Reputation: 125
I'm using Java's Concurrent Executors to read in several files at once and write the info to a hashmap. The files are for daily logs that look something like this:
+-----------+-------+-----------+-------+
| Member ID | Time | Weight | Fat % |
+-----------+-------+-----------+-------+
| 1123141 | 1:03 | 162 | 21.2 |
| 5321430 | 1:10 | 131 | 25.3 |
| ... | ... | ... | ... |
+-----------+-------+-----------+-------+
And the hashmap has Member names as keys, and for the values I've created a class "MemberProperties" that has lists for the time and other properties. I'm trying to use multiple threads to read in multiple days at once, write the data to the hashmap, and then do data analysis on a per-member basis. Here's how the code looks
import java.io.BufferedReader;
import java.io.File;
import java.io.FileReader;
import java.util.concurrent.ConcurrentHashMap;
import java.util.concurrent.ExecutorService;
import java.util.concurrent.Executors;
import java.util.ArrayList;
import java.util.Date;
import java.io.IOException;
class MemberProps {
ArrayList<Date> time;
ArrayList<Integer> weight;
ArrayList<Float> fat;
public MemberProps() {
this.time = new ArrayList<>();
this.weight = new ArrayList<>();
this.fat = new ArrayList<>();
}
}
public class MemberFileReader {
public ConcurrentHashMap<Integer, MemberProps> MemberHash;
public ExecutorService executor = Executors.newFixedThreadPool(2);
public void readFiles() {
//Get this week's files
File folder = new File("C:\\User\\Temp");
File[] files = folder.listFiles();
for (File fl : files) {
executor.execute(new FileReader(fl.toString()));
}
executor.shutdown();
}
private final class FileReader implements Runnable {
private String filepath;
public FileReader(String filepath) {
this.filepath = filepath;
}
@Override
public synchronized void run() {
try {
String line = null;
BufferedReader in = new BufferedReader(new FileReader(filepath));
while ((line = in.readLine()) != null) {
MemberProps member = new MemberProps();
String[] split_line = line.split("\\t");
int member_id = Integer.parseInt(split_line[0]);
member.time.add(Date.parse(split_line[1]));
member.weight.add(Integer.parseInt(split_line[2]));
member.fat.add(Float.parseFloat(split_line[3]));
// If not absent, will return member's values
member = MemberHash.putIfAbsent(member_id, member);
if (member != null){
member.time.add(Date.parse(split_line[1]));
member.weight.add(Integer.parseInt(split_line[2]));
member.fat.add(Float.parseFloat(split_line[3]));
MemberHash.put(member_id, member);
}
}
} catch (IOException E){
// caught exception
}
}
}
}
My issue is that for some reason, values come up missing in the lists.
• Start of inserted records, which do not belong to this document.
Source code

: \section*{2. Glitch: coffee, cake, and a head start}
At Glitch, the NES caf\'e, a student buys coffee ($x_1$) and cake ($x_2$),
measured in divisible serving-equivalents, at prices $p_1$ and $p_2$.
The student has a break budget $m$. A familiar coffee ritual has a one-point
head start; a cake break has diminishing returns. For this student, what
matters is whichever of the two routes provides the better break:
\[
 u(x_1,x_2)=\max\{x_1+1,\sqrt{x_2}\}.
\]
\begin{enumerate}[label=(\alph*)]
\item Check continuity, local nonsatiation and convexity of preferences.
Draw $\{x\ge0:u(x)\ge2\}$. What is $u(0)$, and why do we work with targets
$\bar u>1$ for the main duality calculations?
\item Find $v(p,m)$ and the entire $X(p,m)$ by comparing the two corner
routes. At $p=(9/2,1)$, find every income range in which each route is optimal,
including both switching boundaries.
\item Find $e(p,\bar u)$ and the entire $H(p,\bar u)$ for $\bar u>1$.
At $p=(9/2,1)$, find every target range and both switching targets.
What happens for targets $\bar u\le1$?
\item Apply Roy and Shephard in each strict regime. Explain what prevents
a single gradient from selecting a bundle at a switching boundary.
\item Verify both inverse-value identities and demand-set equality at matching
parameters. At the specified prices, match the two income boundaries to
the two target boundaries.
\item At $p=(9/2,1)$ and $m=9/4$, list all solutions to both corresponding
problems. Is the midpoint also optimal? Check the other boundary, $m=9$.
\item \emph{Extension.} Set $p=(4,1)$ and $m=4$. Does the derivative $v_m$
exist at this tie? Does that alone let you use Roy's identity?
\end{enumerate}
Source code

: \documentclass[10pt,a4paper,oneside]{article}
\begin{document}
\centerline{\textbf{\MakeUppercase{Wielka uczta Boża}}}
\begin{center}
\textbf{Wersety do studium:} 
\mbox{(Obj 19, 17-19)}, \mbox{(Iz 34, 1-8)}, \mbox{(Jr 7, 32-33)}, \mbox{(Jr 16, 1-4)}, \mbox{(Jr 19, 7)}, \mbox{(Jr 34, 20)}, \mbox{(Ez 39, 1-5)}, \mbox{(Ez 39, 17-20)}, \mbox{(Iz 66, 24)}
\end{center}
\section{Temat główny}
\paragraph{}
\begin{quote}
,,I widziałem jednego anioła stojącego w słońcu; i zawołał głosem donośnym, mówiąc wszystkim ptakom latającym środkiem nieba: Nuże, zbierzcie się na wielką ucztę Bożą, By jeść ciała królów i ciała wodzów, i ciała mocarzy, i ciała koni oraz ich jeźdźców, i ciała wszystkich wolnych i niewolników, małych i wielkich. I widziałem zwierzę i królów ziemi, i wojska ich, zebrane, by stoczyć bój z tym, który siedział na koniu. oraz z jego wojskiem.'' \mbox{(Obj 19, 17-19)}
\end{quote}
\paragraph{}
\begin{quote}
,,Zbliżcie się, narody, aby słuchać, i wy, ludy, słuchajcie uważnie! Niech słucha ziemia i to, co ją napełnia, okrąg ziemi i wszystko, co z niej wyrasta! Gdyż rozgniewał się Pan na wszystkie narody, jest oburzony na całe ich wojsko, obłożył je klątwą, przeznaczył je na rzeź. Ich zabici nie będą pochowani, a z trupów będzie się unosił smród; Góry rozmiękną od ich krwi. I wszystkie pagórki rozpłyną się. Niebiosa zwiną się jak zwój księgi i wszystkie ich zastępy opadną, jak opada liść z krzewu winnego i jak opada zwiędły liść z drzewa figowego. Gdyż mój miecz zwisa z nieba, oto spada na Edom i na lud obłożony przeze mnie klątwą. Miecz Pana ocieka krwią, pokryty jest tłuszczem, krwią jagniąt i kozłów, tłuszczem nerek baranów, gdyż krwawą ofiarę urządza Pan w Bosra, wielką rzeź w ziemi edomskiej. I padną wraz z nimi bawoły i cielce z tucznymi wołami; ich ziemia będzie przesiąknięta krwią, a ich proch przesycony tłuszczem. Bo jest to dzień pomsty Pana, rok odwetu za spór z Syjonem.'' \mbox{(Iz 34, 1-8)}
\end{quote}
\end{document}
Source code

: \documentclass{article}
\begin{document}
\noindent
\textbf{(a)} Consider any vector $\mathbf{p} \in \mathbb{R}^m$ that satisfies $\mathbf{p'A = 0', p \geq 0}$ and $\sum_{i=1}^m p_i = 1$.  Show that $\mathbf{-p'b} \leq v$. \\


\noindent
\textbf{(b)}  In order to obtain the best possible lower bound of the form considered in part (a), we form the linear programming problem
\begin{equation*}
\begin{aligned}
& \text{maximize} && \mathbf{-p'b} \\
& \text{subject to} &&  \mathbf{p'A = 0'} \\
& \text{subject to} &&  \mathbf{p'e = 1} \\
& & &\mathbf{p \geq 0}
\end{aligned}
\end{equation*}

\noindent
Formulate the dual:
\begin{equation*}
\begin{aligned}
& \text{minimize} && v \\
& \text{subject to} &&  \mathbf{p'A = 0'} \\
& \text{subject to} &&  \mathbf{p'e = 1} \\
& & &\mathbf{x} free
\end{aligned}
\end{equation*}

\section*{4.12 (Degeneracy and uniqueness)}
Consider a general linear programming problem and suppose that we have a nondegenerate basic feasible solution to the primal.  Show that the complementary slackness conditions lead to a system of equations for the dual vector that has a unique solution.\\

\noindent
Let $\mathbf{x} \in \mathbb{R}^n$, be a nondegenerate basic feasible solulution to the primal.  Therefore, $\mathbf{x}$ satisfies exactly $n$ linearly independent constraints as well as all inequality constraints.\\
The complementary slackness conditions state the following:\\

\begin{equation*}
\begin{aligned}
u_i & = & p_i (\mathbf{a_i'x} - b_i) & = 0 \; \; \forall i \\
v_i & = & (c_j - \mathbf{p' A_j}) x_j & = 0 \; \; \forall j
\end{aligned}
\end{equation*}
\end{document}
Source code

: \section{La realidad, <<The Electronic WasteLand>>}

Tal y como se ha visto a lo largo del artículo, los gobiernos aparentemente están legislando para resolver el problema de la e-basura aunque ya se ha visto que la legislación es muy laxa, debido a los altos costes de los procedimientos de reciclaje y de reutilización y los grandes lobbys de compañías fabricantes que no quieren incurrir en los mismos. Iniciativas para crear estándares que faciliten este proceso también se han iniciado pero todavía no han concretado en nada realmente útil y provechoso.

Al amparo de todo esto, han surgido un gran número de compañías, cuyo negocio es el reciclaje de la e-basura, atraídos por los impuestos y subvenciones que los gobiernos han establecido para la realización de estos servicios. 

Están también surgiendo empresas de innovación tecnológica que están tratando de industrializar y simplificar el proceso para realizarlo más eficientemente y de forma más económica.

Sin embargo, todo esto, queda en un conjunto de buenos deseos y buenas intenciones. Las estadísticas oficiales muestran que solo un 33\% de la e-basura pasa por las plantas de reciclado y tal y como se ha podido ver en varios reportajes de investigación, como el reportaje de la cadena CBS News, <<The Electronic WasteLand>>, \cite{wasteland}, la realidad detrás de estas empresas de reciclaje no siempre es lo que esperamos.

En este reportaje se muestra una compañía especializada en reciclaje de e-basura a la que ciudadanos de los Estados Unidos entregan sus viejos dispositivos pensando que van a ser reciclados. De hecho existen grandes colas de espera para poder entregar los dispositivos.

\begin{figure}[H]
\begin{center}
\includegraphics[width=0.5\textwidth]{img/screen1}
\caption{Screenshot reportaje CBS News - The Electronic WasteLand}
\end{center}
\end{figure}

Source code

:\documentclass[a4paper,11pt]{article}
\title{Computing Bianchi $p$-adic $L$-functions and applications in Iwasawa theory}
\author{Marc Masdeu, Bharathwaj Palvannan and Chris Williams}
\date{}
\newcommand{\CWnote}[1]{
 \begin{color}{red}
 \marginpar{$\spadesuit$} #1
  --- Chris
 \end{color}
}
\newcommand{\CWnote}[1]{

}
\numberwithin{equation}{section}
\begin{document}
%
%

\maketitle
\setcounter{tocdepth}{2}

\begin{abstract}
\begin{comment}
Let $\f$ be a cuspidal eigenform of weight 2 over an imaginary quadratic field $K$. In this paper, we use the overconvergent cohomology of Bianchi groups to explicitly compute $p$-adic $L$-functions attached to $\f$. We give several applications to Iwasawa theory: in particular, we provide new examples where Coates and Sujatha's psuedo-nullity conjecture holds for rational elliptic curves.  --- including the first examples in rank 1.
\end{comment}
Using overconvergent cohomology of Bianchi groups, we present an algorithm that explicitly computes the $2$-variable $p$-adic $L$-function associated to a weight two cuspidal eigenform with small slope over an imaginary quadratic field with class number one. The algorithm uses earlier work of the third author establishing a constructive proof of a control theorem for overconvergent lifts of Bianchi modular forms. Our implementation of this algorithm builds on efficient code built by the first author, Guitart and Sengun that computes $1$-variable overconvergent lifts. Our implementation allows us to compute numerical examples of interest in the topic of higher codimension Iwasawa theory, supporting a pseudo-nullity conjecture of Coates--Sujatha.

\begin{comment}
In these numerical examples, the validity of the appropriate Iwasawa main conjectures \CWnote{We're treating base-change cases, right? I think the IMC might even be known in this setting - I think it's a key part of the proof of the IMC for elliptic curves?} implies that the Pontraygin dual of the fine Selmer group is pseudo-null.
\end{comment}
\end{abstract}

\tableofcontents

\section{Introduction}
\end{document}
For example, for a member with 10 logs, I might have 10 times but only 9 weights/fats, or similar 9 times but 10 weights, etc. From debugging, it seems like the issue might happen when different threads try to get
the same member and put
at the same time, but I'm not sure. Any ideas? To fix this I'm thinking about having different hashmaps for each thread, and then joining the maps after, but idk if there's a simpler solution.
Upvotes: 2
Views: 1243
Reputation: 13570
ArrayList.add is not thread safe. You should synchronize adding to those lists in MemberProps e.g.
class MemberProps {
private ArrayList<Date> time;
private ArrayList<Integer> weight;
private ArrayList<Float> fat;
public MemberProps() {
this.time = new ArrayList<>();
this.weight = new ArrayList<>();
this.fat = new ArrayList<>();
}
public synchronized add(Date d, Integer w, Float f) {
this.time.add(d);
this.weight.add(d);
this.fat.add(f);
}
}
Then use those synchronized methods like this:
if (member != null)) {
Date d = Date.parse(split_line[1]);
Integer w = Integer.parseInt(split_line[2]);
Float f = Float.parseFloat(split_line[3]);
member.add(d, w, f);
}
Note that you should not put the member into the map a second time since it is already there, you just need to add to the existing instance.
Upvotes: 2
Reputation: 140319
You're not adding to the ArrayList
s safely. You need to externally synchronize structural modifications, as stated in the Javadoc.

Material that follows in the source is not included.